How’s your week been? Ours has been good, fairly relaxing. We spent a couple of days exploring again and saw some really lovely places. Despite France being quite a small country (certainly when compared to Australia) the scenery varies from region to region and each has its specific attractions and points of interest. We headed about three hours south to a small town called Le Puy-en-Velay, in the volcanic Haute-Loire region. Surrounded by beautiful, rolling-hill country, one of Le Puy-en-Velay’s must-see sites is the chapel of St Michel d’Aiguihle which is perched on top of an 85m high lava peak. It was built in 962, enlarged in the 12th century and there are 268 stairs up to it. There’s a beautiful view from the top. On another, higher, lava peak, there’s a statue of Mary, overlooking the town – it’s currently closed for renovation so we couldn’t make the climb to that (a bit of a relief actually!).
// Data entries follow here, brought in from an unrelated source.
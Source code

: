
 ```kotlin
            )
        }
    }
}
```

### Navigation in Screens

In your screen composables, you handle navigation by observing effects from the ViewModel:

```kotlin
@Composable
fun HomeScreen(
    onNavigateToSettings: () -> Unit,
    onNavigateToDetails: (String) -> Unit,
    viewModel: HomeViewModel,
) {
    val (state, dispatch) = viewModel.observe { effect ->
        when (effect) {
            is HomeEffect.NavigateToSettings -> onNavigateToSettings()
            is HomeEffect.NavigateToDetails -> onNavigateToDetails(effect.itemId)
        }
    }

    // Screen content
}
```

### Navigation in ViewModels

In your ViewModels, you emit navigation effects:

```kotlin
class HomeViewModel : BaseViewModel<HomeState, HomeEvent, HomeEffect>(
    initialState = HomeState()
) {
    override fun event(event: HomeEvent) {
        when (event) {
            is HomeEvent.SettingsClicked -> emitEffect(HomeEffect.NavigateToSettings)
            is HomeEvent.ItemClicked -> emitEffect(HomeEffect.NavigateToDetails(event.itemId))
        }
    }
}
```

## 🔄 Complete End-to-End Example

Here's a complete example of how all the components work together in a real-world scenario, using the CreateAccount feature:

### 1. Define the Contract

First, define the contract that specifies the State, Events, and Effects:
A short drive from Le Puy-en-Velay takes you to Chateau de Polignac, a fortress, also built on lava (a plateau this time). It dominates the landscape and gives great views of the surrounding country. Having wandered round the fortress on Thursday afternoon, we were amazed to see it early on Friday morning striking out of a thick layer of mist – quite spectacular!
On Friday, we drove from Le-Puy-en-Velay to Le Mont Dore, via some pretty villages and beautiful autumn-colour-clothed country-side. The weather was glorious and, with tourist season largely finished, the roads were relatively quiet. After a brief wander round a market to stretch our legs, we made an impromptu stop at Les Fontaines Petrifiantes, just outside Saint Nectaire. We had no idea what we were stopping at but found a fascinating creative industry (run by the same family for seven generations) which uses calcium/iron oxide-rich water from a hot spring to make 3D art work. The technique replicates the phenomenon that creates stalactites and stalacmites – the water (at a temperature of 35 degrees celsius) is continuously poured over plastic moulds which have a design etched into them then when the mould is full and the water has solidified in it, the mould is peeled off, revealing a relief image. The process can take several years! With exposure to air, the image hardens and eventually looks like marble. We bought a small (10 x 6cm) piece and have attached a couple of photos of it and the ladders used to hold the moulds as water pours over them, to give you an idea of what is created and how.
We found the perfect place for lunch, on the banks of a lovely hill-flanked lake – Lac Chambon. It wasn’t far from there to Le Mont Dore where we took the funiculaire (a cable railway) up the steep slope and back down. Le Mont Dore is another beautiful village, nestled in the mountains, surrounded by ski fields.